Task details
Your answer should be the records, copied exactly, with the pictures removed.

━━━ Records for this task

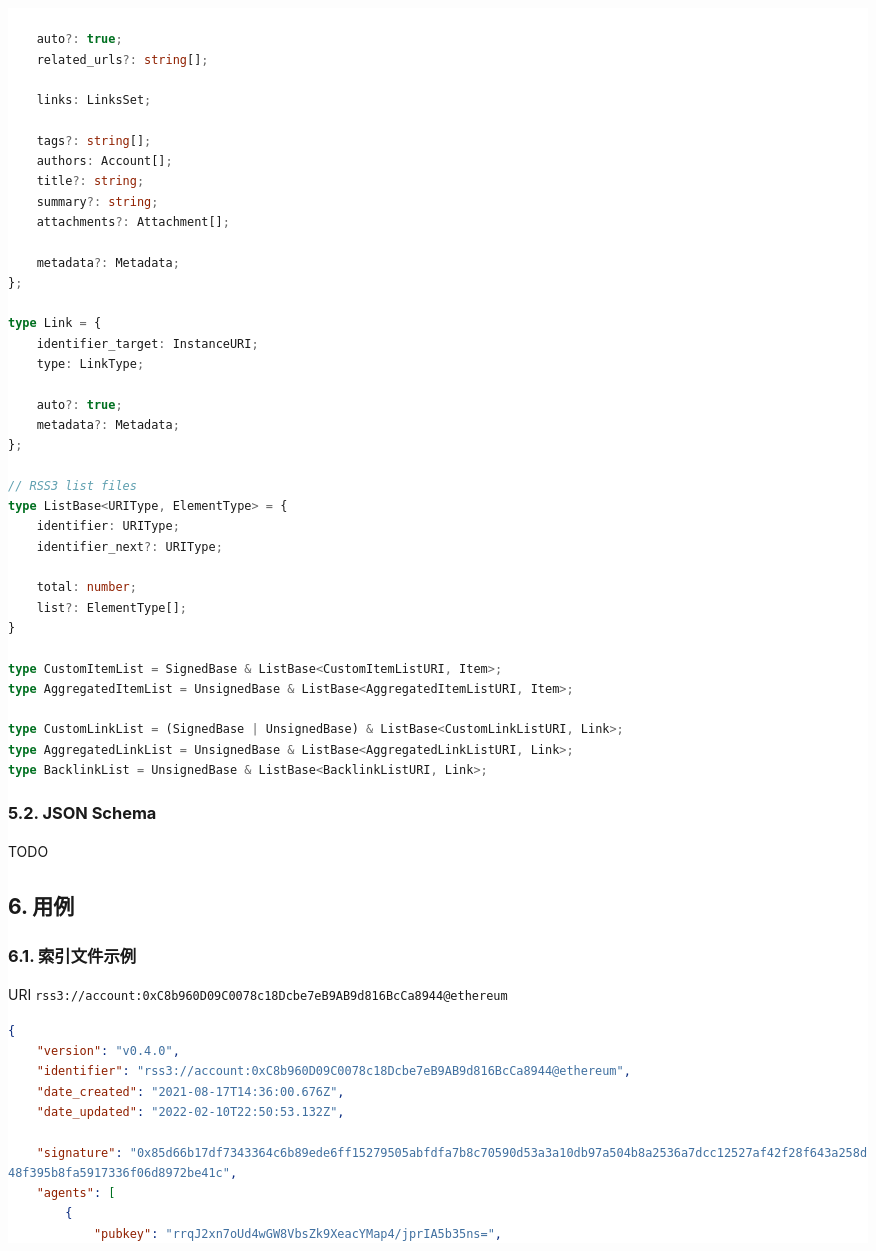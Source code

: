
 ```ts

    auto?: true;
    related_urls?: string[];

    links: LinksSet;

    tags?: string[];
    authors: Account[];
    title?: string;
    summary?: string;
    attachments?: Attachment[];

    metadata?: Metadata;
};

type Link = {
    identifier_target: InstanceURI;
    type: LinkType;

    auto?: true;
    metadata?: Metadata;
};

// RSS3 list files
type ListBase<URIType, ElementType> = {
    identifier: URIType;
    identifier_next?: URIType;

    total: number;
    list?: ElementType[];
}

type CustomItemList = SignedBase & ListBase<CustomItemListURI, Item>;
type AggregatedItemList = UnsignedBase & ListBase<AggregatedItemListURI, Item>;

type CustomLinkList = (SignedBase | UnsignedBase) & ListBase<CustomLinkListURI, Link>;
type AggregatedLinkList = UnsignedBase & ListBase<AggregatedLinkListURI, Link>;
type BacklinkList = UnsignedBase & ListBase<BacklinkListURI, Link>;
```

### 5.2. JSON Schema

TODO

## 6. 用例

### 6.1. 索引文件示例

URI `rss3://account:0xC8b960D09C0078c18Dcbe7eB9AB9d816BcCa8944@ethereum`

```json
{
    "version": "v0.4.0",
    "identifier": "rss3://account:0xC8b960D09C0078c18Dcbe7eB9AB9d816BcCa8944@ethereum",
    "date_created": "2021-08-17T14:36:00.676Z",
    "date_updated": "2022-02-10T22:50:53.132Z",

    "signature": "0x85d66b17df7343364c6b89ede6ff15279505abfdfa7b8c70590d53a3a10db97a504b8a2536a7dcc12527af42f28f643a258d48f395b8fa5917336f06d8972be41c",
    "agents": [
        {
            "pubkey": "rrqJ2xn7oUd4wGW8VbsZk9XeacYMap4/jprIA5b35ns=",
```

━━━━━━

Solution
Source code

:
 ```ts

    auto?: true;
    related_urls?: string[];

    links: LinksSet;

    tags?: string[];
    authors: Account[];
    title?: string;
    summary?: string;
    attachments?: Attachment[];

    metadata?: Metadata;
};

type Link = {
    identifier_target: InstanceURI;
    type: LinkType;

    auto?: true;
    metadata?: Metadata;
};

// RSS3 list files
type ListBase<URIType, ElementType> = {
    identifier: URIType;
    identifier_next?: URIType;

    total: number;
    list?: ElementType[];
}

type CustomItemList = SignedBase & ListBase<CustomItemListURI, Item>;
type AggregatedItemList = UnsignedBase & ListBase<AggregatedItemListURI, Item>;

type CustomLinkList = (SignedBase | UnsignedBase) & ListBase<CustomLinkListURI, Link>;
type AggregatedLinkList = UnsignedBase & ListBase<AggregatedLinkListURI, Link>;
type BacklinkList = UnsignedBase & ListBase<BacklinkListURI, Link>;
```

### 5.2. JSON Schema

TODO

## 6. 用例

### 6.1. 索引文件示例

URI `rss3://account:0xC8b960D09C0078c18Dcbe7eB9AB9d816BcCa8944@ethereum`

```json
{
    "version": "v0.4.0",
    "identifier": "rss3://account:0xC8b960D09C0078c18Dcbe7eB9AB9d816BcCa8944@ethereum",
    "date_created": "2021-08-17T14:36:00.676Z",
    "date_updated": "2022-02-10T22:50:53.132Z",

    "signature": "0x85d66b17df7343364c6b89ede6ff15279505abfdfa7b8c70590d53a3a10db97a504b8a2536a7dcc12527af42f28f643a258d48f395b8fa5917336f06d8972be41c",
    "agents": [
        {
            "pubkey": "rrqJ2xn7oUd4wGW8VbsZk9XeacYMap4/jprIA5b35ns=",
```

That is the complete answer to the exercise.